═════ Provided records ═════

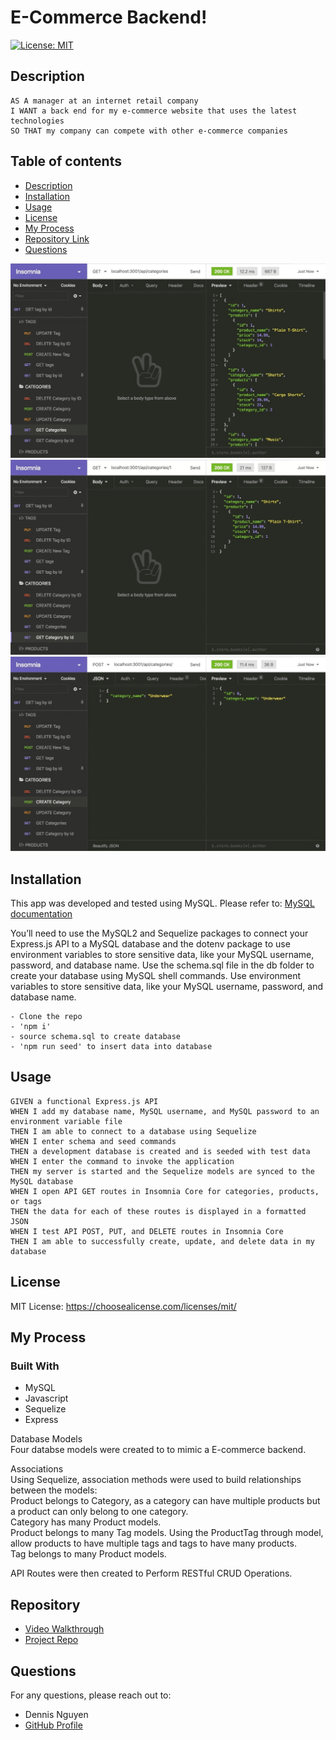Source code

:# E-Commerce Backend!
  
  [![License: MIT](https://img.shields.io/badge/License-MIT-yellow.svg)](https://opensource.org/licenses/MIT)
  ## Description 
    AS A manager at an internet retail company
    I WANT a back end for my e-commerce website that uses the latest technologies
    SO THAT my company can compete with other e-commerce companies
  
  ## Table of contents
  - [Description](#description)
  - [Installation](#installation)
  - [Usage](#usage)
  - [License](#license)
  - [My Process](#my-process)
  - [Repository Link](#repository)
  - [Questions](#questions)
  
  ![ecommerce_gif1](./Assets/13-orm-homework-demo-01.gif)
  ![ecommerce_gif2](./Assets/13-orm-homework-demo-02.gif)
  ![ecommerce_gif3](./Assets/13-orm-homework-demo-03.gif)
  
  ## Installation
  This app was developed and tested using MySQL. Please refer to: [MySQL documentation](https://dev.mysql.com/doc/mysql-installation-excerpt/5.7/en/)
  
  You’ll need to use the MySQL2 and Sequelize packages to connect your Express.js API to a MySQL database and the dotenv package to use environment variables to store sensitive data, like your MySQL username, password, and database name.
  Use the schema.sql file in the db folder to create your database using MySQL shell commands. Use environment variables to store sensitive data, like your MySQL username, password, and database name.

    
    - Clone the repo
    - 'npm i'
    - source schema.sql to create database
    - 'npm run seed' to insert data into database
        
  ## Usage
    GIVEN a functional Express.js API
    WHEN I add my database name, MySQL username, and MySQL password to an environment variable file
    THEN I am able to connect to a database using Sequelize
    WHEN I enter schema and seed commands
    THEN a development database is created and is seeded with test data
    WHEN I enter the command to invoke the application
    THEN my server is started and the Sequelize models are synced to the MySQL database
    WHEN I open API GET routes in Insomnia Core for categories, products, or tags
    THEN the data for each of these routes is displayed in a formatted JSON
    WHEN I test API POST, PUT, and DELETE routes in Insomnia Core
    THEN I am able to successfully create, update, and delete data in my database
      
  ## License
  MIT License: https://choosealicense.com/licenses/mit/
  ## My Process
  ### Built With
  - MySQL
  - Javascript
  - Sequelize
  - Express


Database Models <br>
Four databse models were created to to mimic a E-commerce backend.

Associations <br>
Using Sequelize, association methods were used to build relationships between the models: <br>
Product belongs to Category, as a category can have multiple products but a product can only belong to one category.<br>
Category has many Product models.<br>
Product belongs to many Tag models. Using the ProductTag through model, allow products to have multiple tags and tags to have many products.<br>
Tag belongs to many Product models.<br>

API Routes were then created to Perform RESTful CRUD Operations.
  
  ## Repository
  - [Video Walkthrough]()
  - [Project Repo](https://github.com/dnsnguy08/e_commerce_back_end)
  ## Questions
  For any questions, please reach out to:
  - Dennis Nguyen
  - [GitHub Profile](https://github.com/dnsnguy08)
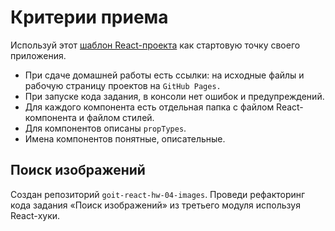 # Критерии приема

Используй этот
[шаблон React-проекта](https://github.com/goitacademy/react-homework-template#readme)
как стартовую точку своего приложения.

- При сдаче домашней работы есть ссылки: на исходные файлы и рабочую страницу
  проектов на `GitHub Pages.`
- При запуске кода задания, в консоли нет ошибок и предупреждений.
- Для каждого компонента есть отдельная папка с файлом React-компонента и файлом
  стилей.
- Для компонентов описаны `propTypes`.
- Имена компонентов понятные, описательные.

## Поиск изображений

Создан репозиторий `goit-react-hw-04-images`. Проведи рефакторинг кода задания
«Поиск изображений» из третьего модуля используя React-хуки.
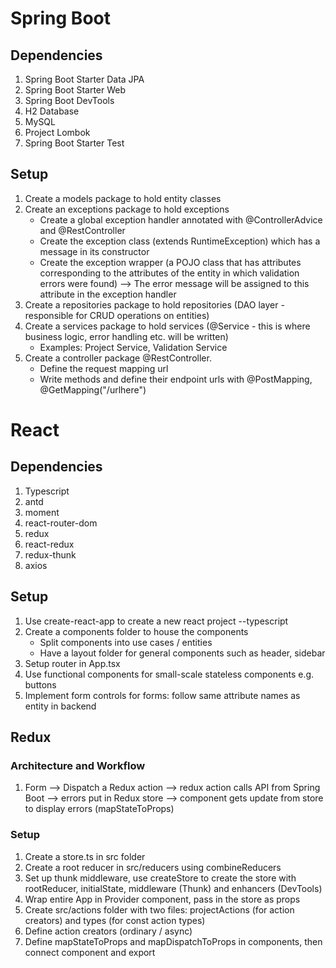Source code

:# Spring Boot

## Dependencies

1. Spring Boot Starter Data JPA
2. Spring Boot Starter Web
3. Spring Boot DevTools
4. H2 Database
5. MySQL
6. Project Lombok
7. Spring Boot Starter Test

## Setup

1. Create a models package to hold entity classes
2. Create an exceptions package to hold exceptions
   - Create a global exception handler annotated with @ControllerAdvice and @RestController
   - Create the exception class (extends RuntimeException) which has a message in its constructor
   - Create the exception wrapper (a POJO class that has attributes corresponding to the attributes of the entity in which validation errors were found) --> The error message will be assigned to this attribute in the exception handler
3. Create a repositories package to hold repositories (DAO layer - responsible for CRUD operations on entities)
4. Create a services package to hold services (@Service - this is where business logic, error handling etc. will be written)
   - Examples: Project Service, Validation Service
5. Create a controller package @RestController.
   - Define the request mapping url
   - Write methods and define their endpoint urls with @PostMapping, @GetMapping("/urlhere")

# React

## Dependencies

1. Typescript
2. antd
3. moment
4. react-router-dom
5. redux
6. react-redux
7. redux-thunk
8. axios

## Setup

1. Use create-react-app to create a new react project --typescript
2. Create a components folder to house the components
   - Split components into use cases / entities
   - Have a layout folder for general components such as header, sidebar
3. Setup router in App.tsx
4. Use functional components for small-scale stateless components e.g. buttons
5. Implement form controls for forms: follow same attribute names as entity in backend

## Redux

### Architecture and Workflow

1. Form --> Dispatch a Redux action --> redux action calls API from Spring Boot --> errors put in Redux store --> component gets update from store to display errors (mapStateToProps)

### Setup

1. Create a store.ts in src folder
2. Create a root reducer in src/reducers using combineReducers
3. Set up thunk middleware, use createStore to create the store with rootReducer, initialState, middleware (Thunk) and enhancers (DevTools)
4. Wrap entire App in Provider component, pass in the store as props
5. Create src/actions folder with two files: projectActions (for action creators) and types (for const action types)
6. Define action creators (ordinary / async)
7. Define mapStateToProps and mapDispatchToProps in components, then connect component and export
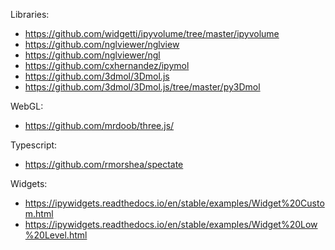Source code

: Libraries:

- https://github.com/widgetti/ipyvolume/tree/master/ipyvolume
- https://github.com/nglviewer/nglview
- https://github.com/nglviewer/ngl
- https://github.com/cxhernandez/ipymol
- https://github.com/3dmol/3Dmol.js
- https://github.com/3dmol/3Dmol.js/tree/master/py3Dmol

WebGL:

- https://github.com/mrdoob/three.js/

Typescript:

- https://github.com/rmorshea/spectate

Widgets:

- https://ipywidgets.readthedocs.io/en/stable/examples/Widget%20Custom.html
- https://ipywidgets.readthedocs.io/en/stable/examples/Widget%20Low%20Level.html

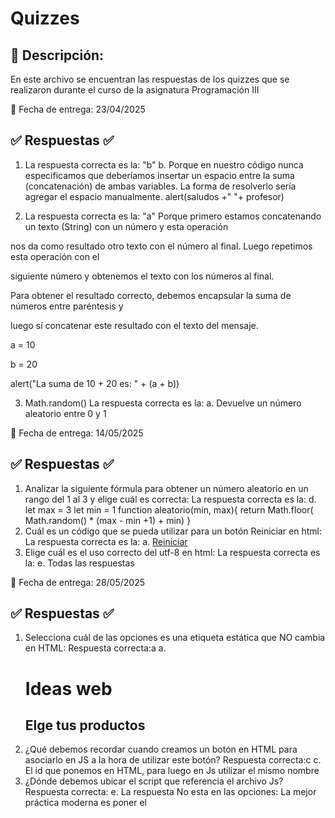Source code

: #  Quizzes 

## 📝 Descripción:
En este archivo se encuentran las respuestas de los quizzes que se realizaron durante el curso de la asignatura Programación III

📅 Fecha de entrega: 23/04/2025

## ✅ Respuestas ✅
1) La respuesta correcta es la: "b"
b. Porque en nuestro código nunca especificamos que deberíamos insertar un espacio entre la suma 
(concatenación) de ambas variables. La forma de resolverlo sería agregar el espacio manualmente.
alert(saludos +" "+ profesor)

2) La respuesta correcta es la: "a"
 Porque primero estamos concatenando un texto (String) con un número y esta operación

nos da como resultado otro texto con el número al final. Luego repetimos esta operación con el

siguiente número y obtenemos el texto con los números al final.

Para obtener el resultado correcto, debemos encapsular la suma de números entre paréntesis y 

luego sí concatenar este resultado con el texto del mensaje.

a = 10

b = 20

alert("La suma de 10 + 20 es: " + (a + b))

3) Math.random()
La respuesta correcta es la:
a. Devuelve un número aleatorio entre 0 y 1

📅 Fecha de entrega: 14/05/2025

## ✅ Respuestas ✅

1) Analizar la siguiente fórmula para obtener un número aleatorio en un rango del 1 al 3 y elige cuál es correcta:
La respuesta correcta es la:
    d.
    let max = 3
    let min = 1
    function aleatorio(min, max){
    return Math.floor( Math.random() * (max - min +1) + min)
}
2) Cuál es un código que se pueda utilizar para un botón Reiniciar en html:
La respuesta correcta es la:
    a. <a href="JavaScript:document.location.reload();">Reiniciar</a>
3) Elige cuál es el uso correcto del utf-8 en html:
La respuesta correcta es la:
    e. Todas las respuestas


📅 Fecha de entrega: 28/05/2025

## ✅ Respuestas ✅

1) Selecciona cuál de las opciones es una etiqueta estática que NO cambia en HTML: Respuesta correcta:a
a.  <title>Tu Gran sitio Web</title>
     </head>
    <body>
        <h1>Ideas web</h1>
        <section id="seleccionar-producto">
            <h2>Elge tus productos</h2>
2) ¿Qué debemos recordar cuando creamos un botón en HTML para asociarlo en JS a la hora de utilizar este botón? Respuesta correcta:c
c. El id que ponemos en HTML, para luego en Js utilizar el mismo nombre
3) ¿Dónde debemos ubicar el script que referencia el archivo Js? Respuesta correcta:
e. La respuesta No esta en las opciones: La mejor práctica moderna es poner el <script> al final del <body>.

Fecha de entrega: 11/06/2025

## ✅ Respuestas ✅

1) ¿Cuántas veces se puede usar la función aleatoria?	Respuesta correcta: c. Siempre, las veces necesarias	Justificación: No hay límites inherentes; se usa según necesidades del programa, como en juegos.
2) ¿Cómo probar y depurar código? Respuesta correcta: c. Revisando paso a paso y línea por línea  Justificación:Práctica fundamental, usando depuradores, aplicable a cualquier lenguaje.
3) ¿Variables en funciones se usan libremente? Respuesta correcta:b. No, solo las globales lo permiten Justificación: Variables locales no son accesibles fuera de la función; globales sí lo son.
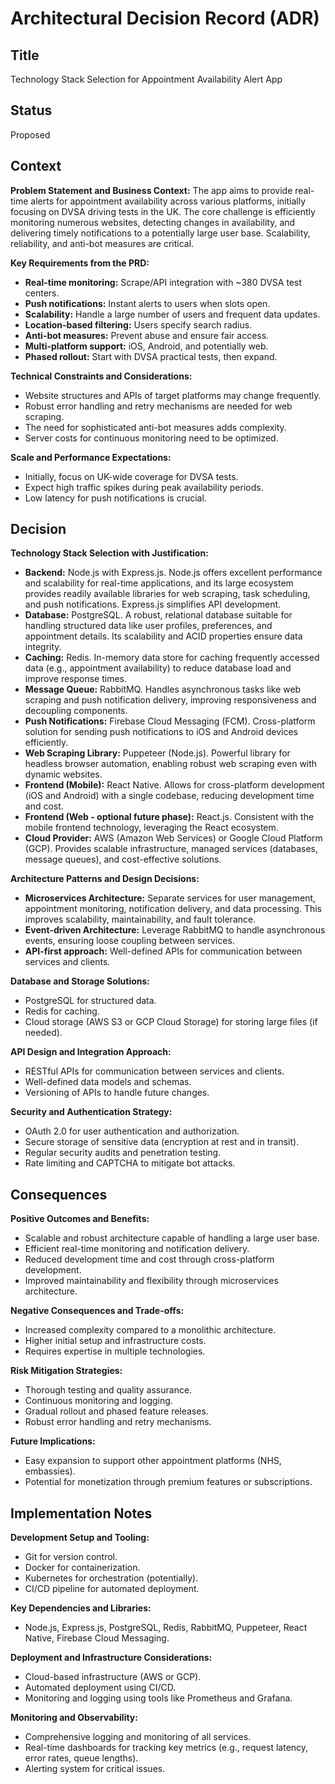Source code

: # Architectural Decision Record (ADR)

## Title
Technology Stack Selection for Appointment Availability Alert App

## Status
Proposed

## Context

**Problem Statement and Business Context:**  The app aims to provide real-time alerts for appointment availability across various platforms, initially focusing on DVSA driving tests in the UK.  The core challenge is efficiently monitoring numerous websites, detecting changes in availability, and delivering timely notifications to a potentially large user base.  Scalability, reliability, and anti-bot measures are critical.

**Key Requirements from the PRD:**

* **Real-time monitoring:**  Scrape/API integration with ~380 DVSA test centers.
* **Push notifications:**  Instant alerts to users when slots open.
* **Scalability:** Handle a large number of users and frequent data updates.
* **Location-based filtering:** Users specify search radius.
* **Anti-bot measures:** Prevent abuse and ensure fair access.
* **Multi-platform support:**  iOS, Android, and potentially web.
* **Phased rollout:** Start with DVSA practical tests, then expand.

**Technical Constraints and Considerations:**

* Website structures and APIs of target platforms may change frequently.
* Robust error handling and retry mechanisms are needed for web scraping.
* The need for sophisticated anti-bot measures adds complexity.
* Server costs for continuous monitoring need to be optimized.

**Scale and Performance Expectations:**

* Initially, focus on UK-wide coverage for DVSA tests.
* Expect high traffic spikes during peak availability periods.
* Low latency for push notifications is crucial.


## Decision

**Technology Stack Selection with Justification:**

* **Backend:** Node.js with Express.js.  Node.js offers excellent performance and scalability for real-time applications, and its large ecosystem provides readily available libraries for web scraping, task scheduling, and push notifications.  Express.js simplifies API development.
* **Database:**  PostgreSQL.  A robust, relational database suitable for handling structured data like user profiles, preferences, and appointment details.  Its scalability and ACID properties ensure data integrity.
* **Caching:** Redis.  In-memory data store for caching frequently accessed data (e.g., appointment availability) to reduce database load and improve response times.
* **Message Queue:** RabbitMQ.  Handles asynchronous tasks like web scraping and push notification delivery, improving responsiveness and decoupling components.
* **Push Notifications:** Firebase Cloud Messaging (FCM).  Cross-platform solution for sending push notifications to iOS and Android devices efficiently.
* **Web Scraping Library:** Puppeteer (Node.js).  Powerful library for headless browser automation, enabling robust web scraping even with dynamic websites.
* **Frontend (Mobile):** React Native.  Allows for cross-platform development (iOS and Android) with a single codebase, reducing development time and cost.
* **Frontend (Web - optional future phase):** React.js.  Consistent with the mobile frontend technology, leveraging the React ecosystem.
* **Cloud Provider:** AWS (Amazon Web Services) or Google Cloud Platform (GCP).  Provides scalable infrastructure, managed services (databases, message queues), and cost-effective solutions.


**Architecture Patterns and Design Decisions:**

* **Microservices Architecture:**  Separate services for user management, appointment monitoring, notification delivery, and data processing.  This improves scalability, maintainability, and fault tolerance.
* **Event-driven Architecture:**  Leverage RabbitMQ to handle asynchronous events, ensuring loose coupling between services.
* **API-first approach:**  Well-defined APIs for communication between services and clients.


**Database and Storage Solutions:**

* PostgreSQL for structured data.
* Redis for caching.
* Cloud storage (AWS S3 or GCP Cloud Storage) for storing large files (if needed).


**API Design and Integration Approach:**

* RESTful APIs for communication between services and clients.
* Well-defined data models and schemas.
* Versioning of APIs to handle future changes.


**Security and Authentication Strategy:**

* OAuth 2.0 for user authentication and authorization.
* Secure storage of sensitive data (encryption at rest and in transit).
* Regular security audits and penetration testing.
* Rate limiting and CAPTCHA to mitigate bot attacks.


## Consequences

**Positive Outcomes and Benefits:**

* Scalable and robust architecture capable of handling a large user base.
* Efficient real-time monitoring and notification delivery.
* Reduced development time and cost through cross-platform development.
* Improved maintainability and flexibility through microservices architecture.

**Negative Consequences and Trade-offs:**

* Increased complexity compared to a monolithic architecture.
* Higher initial setup and infrastructure costs.
* Requires expertise in multiple technologies.

**Risk Mitigation Strategies:**

* Thorough testing and quality assurance.
* Continuous monitoring and logging.
* Gradual rollout and phased feature releases.
* Robust error handling and retry mechanisms.


**Future Implications:**

* Easy expansion to support other appointment platforms (NHS, embassies).
* Potential for monetization through premium features or subscriptions.


## Implementation Notes

**Development Setup and Tooling:**

* Git for version control.
* Docker for containerization.
* Kubernetes for orchestration (potentially).
* CI/CD pipeline for automated deployment.

**Key Dependencies and Libraries:**

* Node.js, Express.js, PostgreSQL, Redis, RabbitMQ, Puppeteer, React Native, Firebase Cloud Messaging.

**Deployment and Infrastructure Considerations:**

* Cloud-based infrastructure (AWS or GCP).
* Automated deployment using CI/CD.
* Monitoring and logging using tools like Prometheus and Grafana.

**Monitoring and Observability:**

* Comprehensive logging and monitoring of all services.
* Real-time dashboards for tracking key metrics (e.g., request latency, error rates, queue lengths).
* Alerting system for critical issues.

═════

Requirement :: Write out again exactly the lines from the start of the data above through the line containing "THEN a development", inclusive, excluding any pictures.

Solution to the problem ::
Source code

:# E-Commerce Backend!
  
  [![License: MIT](https://img.shields.io/badge/License-MIT-yellow.svg)](https://opensource.org/licenses/MIT)
  ## Description 
    AS A manager at an internet retail company
    I WANT a back end for my e-commerce website that uses the latest technologies
    SO THAT my company can compete with other e-commerce companies
  
  ## Table of contents
  - [Description](#description)
  - [Installation](#installation)
  - [Usage](#usage)
  - [License](#license)
  - [My Process](#my-process)
  - [Repository Link](#repository)
  - [Questions](#questions)
  
  ![ecommerce_gif1](./Assets/13-orm-homework-demo-01.gif)
  ![ecommerce_gif2](./Assets/13-orm-homework-demo-02.gif)
  ![ecommerce_gif3](./Assets/13-orm-homework-demo-03.gif)
  
  ## Installation
  This app was developed and tested using MySQL. Please refer to: [MySQL documentation](https://dev.mysql.com/doc/mysql-installation-excerpt/5.7/en/)
  
  You’ll need to use the MySQL2 and Sequelize packages to connect your Express.js API to a MySQL database and the dotenv package to use environment variables to store sensitive data, like your MySQL username, password, and database name.
  Use the schema.sql file in the db folder to create your database using MySQL shell commands. Use environment variables to store sensitive data, like your MySQL username, password, and database name.

    
    - Clone the repo
    - 'npm i'
    - source schema.sql to create database
    - 'npm run seed' to insert data into database
        
  ## Usage
    GIVEN a functional Express.js API
    WHEN I add my database name, MySQL username, and MySQL password to an environment variable file
    THEN I am able to connect to a database using Sequelize
    WHEN I enter schema and seed commands
    THEN a development database is created and is seeded with test data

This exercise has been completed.